The modern tech suffused world we live in baffles me. Industries compete for our attention, everything is an ad and I feel more disconnected globally in a theoretically more connected world. However, what I find myself thinking about often is the accessibility to become a writer today. Equipped with magical communication devices anyone can dispel ideas anytime and anywhere which is both incredibly empowering and precarious to me. Today, writers take form as influencers who have mastered short form communication such as captions, mini-videos or character limited thought snippets. This, I believe, is necessary to share complex ideas efficiently and effectively but sometimes at the cost of nuance and the filtration process that I love writers for.

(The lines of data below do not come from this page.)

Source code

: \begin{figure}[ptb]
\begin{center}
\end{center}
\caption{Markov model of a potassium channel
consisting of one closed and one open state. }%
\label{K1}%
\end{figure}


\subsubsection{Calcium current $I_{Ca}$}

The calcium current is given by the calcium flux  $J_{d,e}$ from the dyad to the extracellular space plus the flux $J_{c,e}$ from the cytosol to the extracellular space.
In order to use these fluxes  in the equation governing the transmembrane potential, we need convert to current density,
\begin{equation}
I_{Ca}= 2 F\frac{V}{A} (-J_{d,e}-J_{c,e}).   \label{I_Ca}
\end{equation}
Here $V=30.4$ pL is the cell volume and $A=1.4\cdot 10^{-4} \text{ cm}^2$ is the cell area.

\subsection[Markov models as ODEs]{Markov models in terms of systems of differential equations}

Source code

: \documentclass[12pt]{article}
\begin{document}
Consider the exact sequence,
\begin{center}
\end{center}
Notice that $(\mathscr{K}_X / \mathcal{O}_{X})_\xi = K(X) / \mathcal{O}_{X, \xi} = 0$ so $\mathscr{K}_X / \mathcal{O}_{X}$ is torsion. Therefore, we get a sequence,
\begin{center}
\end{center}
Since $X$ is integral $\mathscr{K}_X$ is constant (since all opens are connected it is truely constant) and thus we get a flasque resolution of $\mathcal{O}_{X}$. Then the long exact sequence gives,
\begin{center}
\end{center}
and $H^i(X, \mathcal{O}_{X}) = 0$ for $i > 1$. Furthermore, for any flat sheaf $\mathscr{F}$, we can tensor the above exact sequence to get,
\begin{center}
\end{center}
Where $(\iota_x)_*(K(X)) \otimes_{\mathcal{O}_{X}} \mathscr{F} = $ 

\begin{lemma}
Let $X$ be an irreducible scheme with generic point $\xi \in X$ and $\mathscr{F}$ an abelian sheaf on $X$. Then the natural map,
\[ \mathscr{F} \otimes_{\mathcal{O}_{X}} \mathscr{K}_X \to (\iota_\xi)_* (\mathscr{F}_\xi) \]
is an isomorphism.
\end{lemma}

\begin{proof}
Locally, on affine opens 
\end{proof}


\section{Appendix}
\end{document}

Brittany Shephard, former White House Correspondent at Yahoo! News describes this issue in journalism as the "Ratatouille Problem". Anyone can cook. Anyone can be a journalist. Anyone can write. I'm entirely grateful for this problem because it allows me to share these thoughts yet I'm concerned for what it means for the reader/writer symbiosis. I want writers to translate our weird human experience from foreign opinionated emotions to legible and thoughtful words without the limit of 280 characters. I want readers to ponder over those thoughts and scrutinize the unfiltered.
But what do I know? I'm not a writer. I'm barely a reader in fact. I haven't read The Catcher in the Rye or War and Peace and I thought that The Great Gatsby was a solid meh and a half. In my defense, I cried for nearly 30 minutes reading Where the Red Fern Grows if that allows me to recover any of your respect in me.
I'm somewhat of a reader who is now transitioning over to finally becoming the allusive writer. I will filter if you will scrutinize. This may be my only post or the first of hundreds. I'm not sure. Regardless, I thank you for being my reader and I hope you stay for a bit.